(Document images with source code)

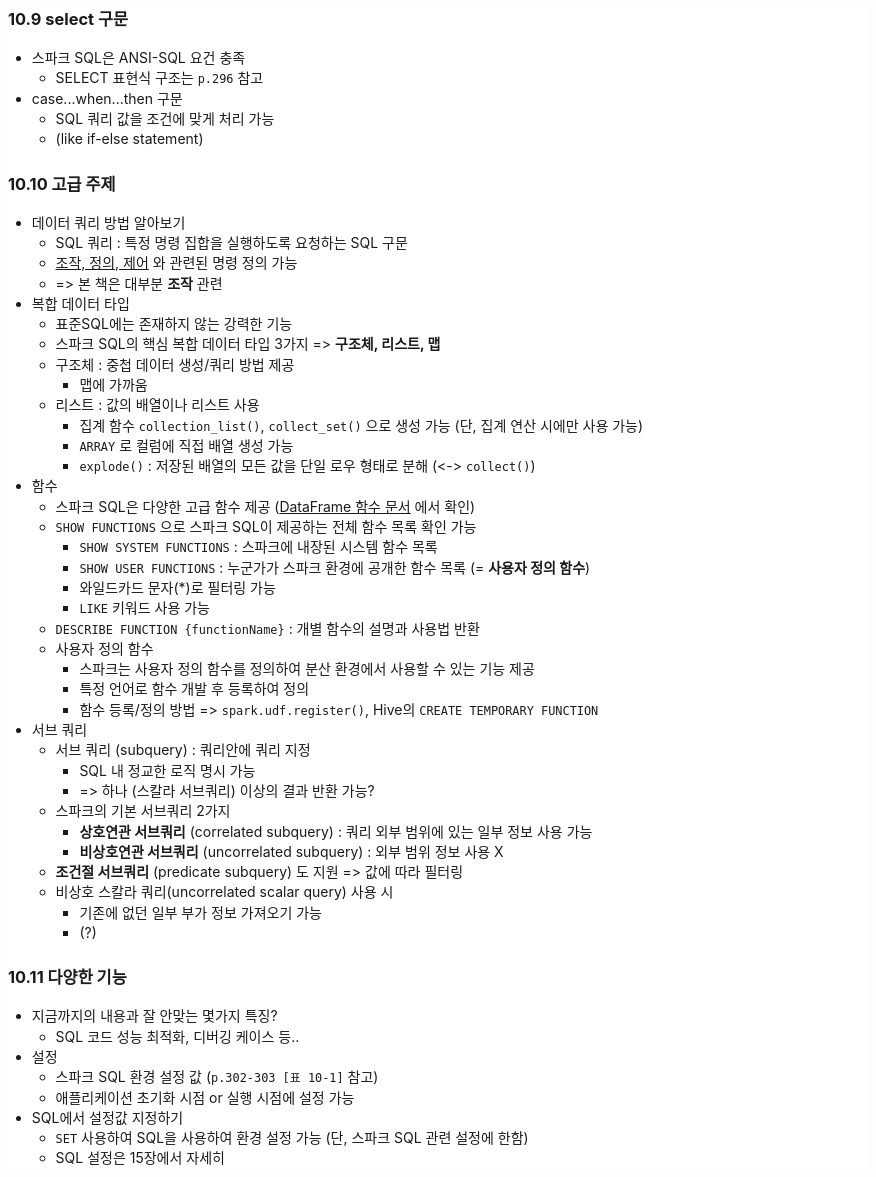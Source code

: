 ### 10.9 select 구문
- 스파크 SQL은 ANSI-SQL 요건 충족
  - SELECT 표현식 구조는 `p.296` 참고
- case...when...then 구문
  - SQL 쿼리 값을 조건에 맞게 처리 가능
  - (like if-else statement)

### 10.10 고급 주제
- 데이터 쿼리 방법 알아보기
  - SQL 쿼리 : 특정 명령 집합을 실행하도록 요청하는 SQL 구문
  - <U>조작, 정의, 제어</U> 와 관련된 명령 정의 가능
  - => 본 책은 대부분 **조작** 관련
- 복합 데이터 타입
  - 표준SQL에는 존재하지 않는 강력한 기능
  - 스파크 SQL의 핵심 복합 데이터 타입 3가지 => **구조체, 리스트, 맵**
  - 구조체 : 중첩 데이터 생성/쿼리 방법 제공
    - 맵에 가까움
  - 리스트 : 값의 배열이나 리스트 사용
    - 집계 함수 `collection_list()`, `collect_set()` 으로 생성 가능 (단, 집계 연산 시에만 사용 가능) 
    - `ARRAY` 로 컬럼에 직접 배열 생성 가능
    - `explode()` : 저장된 배열의 모든 값을 단일 로우 형태로 분해 (<-> `collect()`)
- 함수
  - 스파크 SQL은 다양한 고급 함수 제공 ([DataFrame 함수 문서](http://bit.ly/2DPAycx) 에서 확인)
  - `SHOW FUNCTIONS` 으로 스파크 SQL이 제공하는 전체 함수 목록 확인 가능  
    - `SHOW SYSTEM FUNCTIONS` : 스파크에 내장된 시스템 함수 목록
    - `SHOW USER FUNCTIONS` : 누군가가 스파크 환경에 공개한 함수 목록 (=  **사용자 정의 함수**)
    - 와일드카드 문자(*)로 필터링 가능
    - `LIKE` 키워드 사용 가능
  - `DESCRIBE FUNCTION {functionName}` : 개별 함수의 설명과 사용법 반환 
  - 사용자 정의 함수
    - 스파크는 사용자 정의 함수를 정의하여 분산 환경에서 사용할 수 있는 기능 제공
    - 특정 언어로 함수 개발 후 등록하여 정의
    - 함수 등록/정의 방법 => `spark.udf.register()`, Hive의 `CREATE TEMPORARY FUNCTION`
- 서브 쿼리
  - 서브 쿼리 (subquery) : 쿼리안에 쿼리 지정
    - SQL 내 정교한 로직 명시 가능
    - => 하나 (스칼라 서브쿼리) 이상의 결과 반환 가능?
  - 스파크의 기본 서브쿼리 2가지
    - **상호연관 서브쿼리** (correlated subquery) : 쿼리 외부 범위에 있는 일부 정보 사용 가능
    - **비상호연관 서브쿼리** (uncorrelated subquery) : 외부 범위 정보 사용 X
  - **조건절 서브쿼리** (predicate subquery) 도 지원 => 값에 따라 필터링
  - 비상호 스칼라 쿼리(uncorrelated scalar query) 사용 시
    - 기존에 없던 일부 부가 정보 가져오기 가능
    - (?)

### 10.11 다양한 기능
- 지금까지의 내용과 잘 안맞는 몇가지 특징?
  - SQL 코드 성능 최적화, 디버깅 케이스 등..
- 설정
  - 스파크 SQL 환경 설정 값 (`p.302-303 [표 10-1]` 참고)
  - 애플리케이션 초기화 시점 or 실행 시점에 설정 가능
- SQL에서 설정값 지정하기
  - `SET` 사용하여 SQL을 사용하여 환경 설정 가능 (단, 스파크 SQL 관련 설정에 한함)
  - SQL 설정은 15장에서 자세히
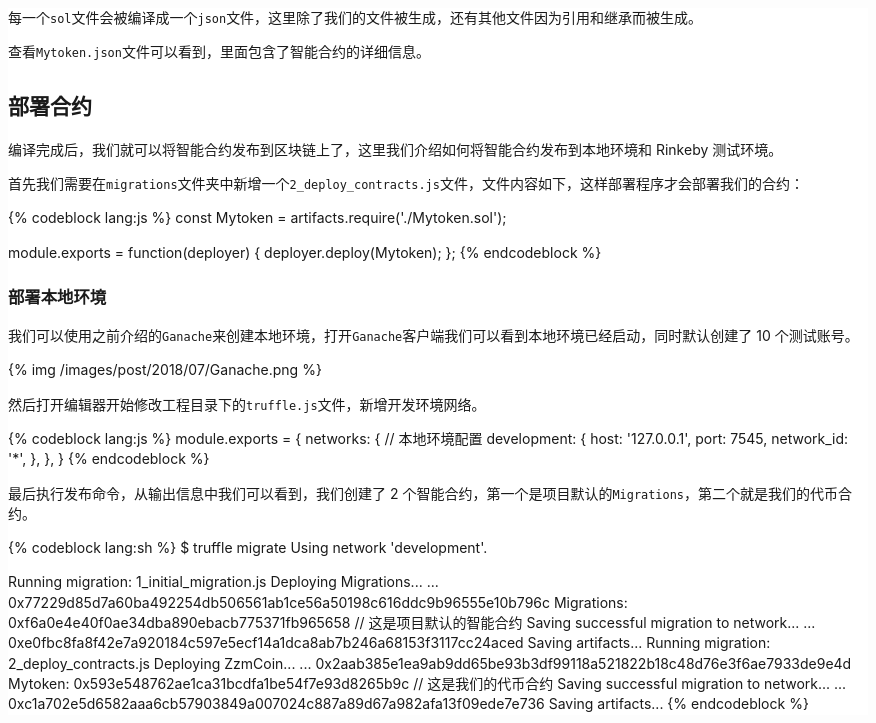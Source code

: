 每一个`sol`文件会被编译成一个`json`文件，这里除了我们的文件被生成，还有其他文件因为引用和继承而被生成。

查看`Mytoken.json`文件可以看到，里面包含了智能合约的详细信息。

## 部署合约

编译完成后，我们就可以将智能合约发布到区块链上了，这里我们介绍如何将智能合约发布到本地环境和 Rinkeby 测试环境。

首先我们需要在`migrations`文件夹中新增一个`2_deploy_contracts.js`文件，文件内容如下，这样部署程序才会部署我们的合约：

{% codeblock lang:js %}
const Mytoken = artifacts.require('./Mytoken.sol');

module.exports = function(deployer) {
  deployer.deploy(Mytoken);
};
{% endcodeblock %}

### 部署本地环境

我们可以使用之前介绍的`Ganache`来创建本地环境，打开`Ganache`客户端我们可以看到本地环境已经启动，同时默认创建了 10 个测试账号。

{% img /images/post/2018/07/Ganache.png %}

然后打开编辑器开始修改工程目录下的`truffle.js`文件，新增开发环境网络。

{% codeblock lang:js %}
module.exports = {
  networks: {
    // 本地环境配置
    development: {
      host: '127.0.0.1',
      port: 7545,
      network_id: '*',
    },
  },
}
{% endcodeblock %}

最后执行发布命令，从输出信息中我们可以看到，我们创建了 2 个智能合约，第一个是项目默认的`Migrations`，第二个就是我们的代币合约。

{% codeblock lang:sh %}
$ truffle migrate
Using network 'development'.

Running migration: 1_initial_migration.js
  Deploying Migrations...
  ... 0x77229d85d7a60ba492254db506561ab1ce56a50198c616ddc9b96555e10b796c
  Migrations: 0xf6a0e4e40f0ae34dba890ebacb775371fb965658  // 这是项目默认的智能合约
Saving successful migration to network...
  ... 0xe0fbc8fa8f42e7a920184c597e5ecf14a1dca8ab7b246a68153f3117cc24aced
Saving artifacts...
Running migration: 2_deploy_contracts.js
  Deploying ZzmCoin...
  ... 0x2aab385e1ea9ab9dd65be93b3df99118a521822b18c48d76e3f6ae7933de9e4d
  Mytoken: 0x593e548762ae1ca31bcdfa1be54f7e93d8265b9c // 这是我们的代币合约
Saving successful migration to network...
  ... 0xc1a702e5d6582aaa6cb57903849a007024c887a89d67a982afa13f09ede7e736
Saving artifacts...
{% endcodeblock %}

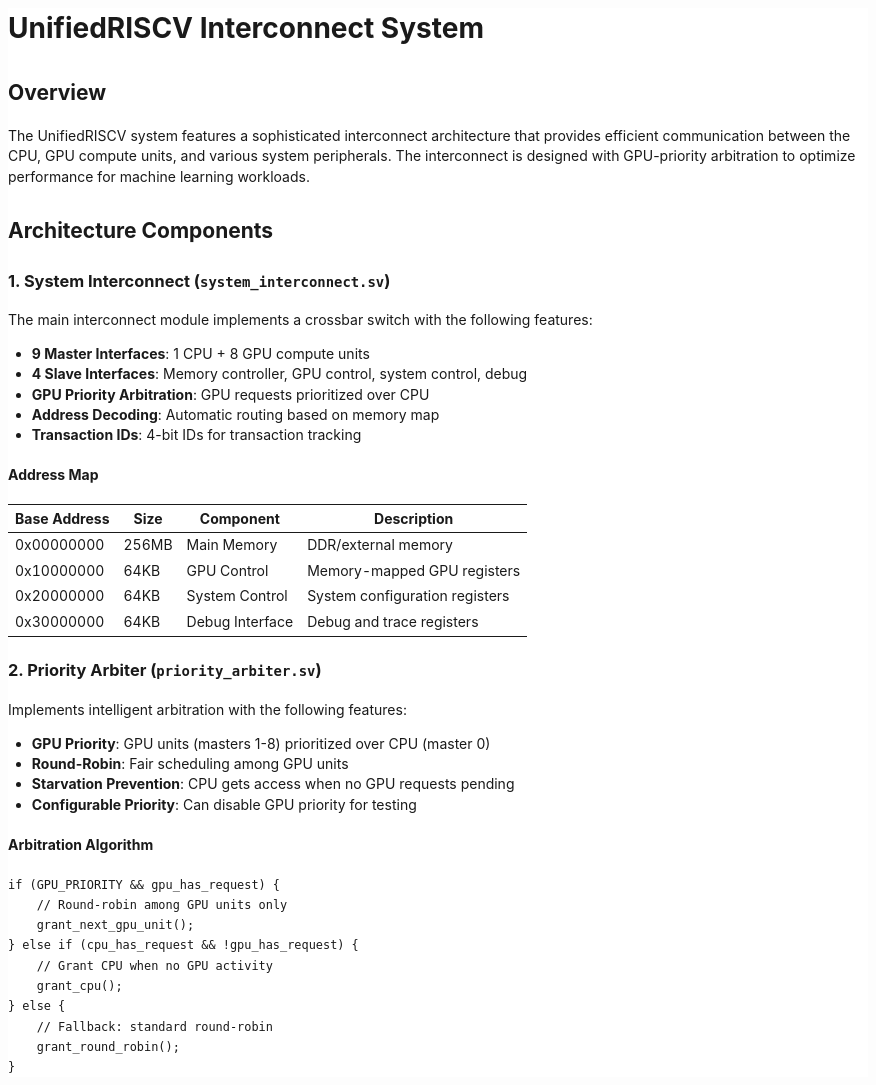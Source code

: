 # UnifiedRISCV Interconnect System

## Overview

The UnifiedRISCV system features a sophisticated interconnect architecture that provides efficient communication between the CPU, GPU compute units, and various system peripherals. The interconnect is designed with GPU-priority arbitration to optimize performance for machine learning workloads.

## Architecture Components

### 1. System Interconnect (`system_interconnect.sv`)

The main interconnect module implements a crossbar switch with the following features:

- **9 Master Interfaces**: 1 CPU + 8 GPU compute units
- **4 Slave Interfaces**: Memory controller, GPU control, system control, debug
- **GPU Priority Arbitration**: GPU requests prioritized over CPU
- **Address Decoding**: Automatic routing based on memory map
- **Transaction IDs**: 4-bit IDs for transaction tracking

#### Address Map

| Base Address | Size | Component | Description |
|--------------|------|-----------|-------------|
| 0x00000000 | 256MB | Main Memory | DDR/external memory |
| 0x10000000 | 64KB | GPU Control | Memory-mapped GPU registers |
| 0x20000000 | 64KB | System Control | System configuration registers |
| 0x30000000 | 64KB | Debug Interface | Debug and trace registers |

### 2. Priority Arbiter (`priority_arbiter.sv`)

Implements intelligent arbitration with the following features:

- **GPU Priority**: GPU units (masters 1-8) prioritized over CPU (master 0)
- **Round-Robin**: Fair scheduling among GPU units
- **Starvation Prevention**: CPU gets access when no GPU requests pending
- **Configurable Priority**: Can disable GPU priority for testing

#### Arbitration Algorithm

```
if (GPU_PRIORITY && gpu_has_request) {
    // Round-robin among GPU units only
    grant_next_gpu_unit();
} else if (cpu_has_request && !gpu_has_request) {
    // Grant CPU when no GPU activity
    grant_cpu();
} else {
    // Fallback: standard round-robin
    grant_round_robin();
}
```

**EXERCISE OBJECTIVE**
For every line of the records that has the word "among" in it, make a copy.

**ANSWER BOX**
- **Round-Robin**: Fair scheduling among GPU units
    // Round-robin among GPU units only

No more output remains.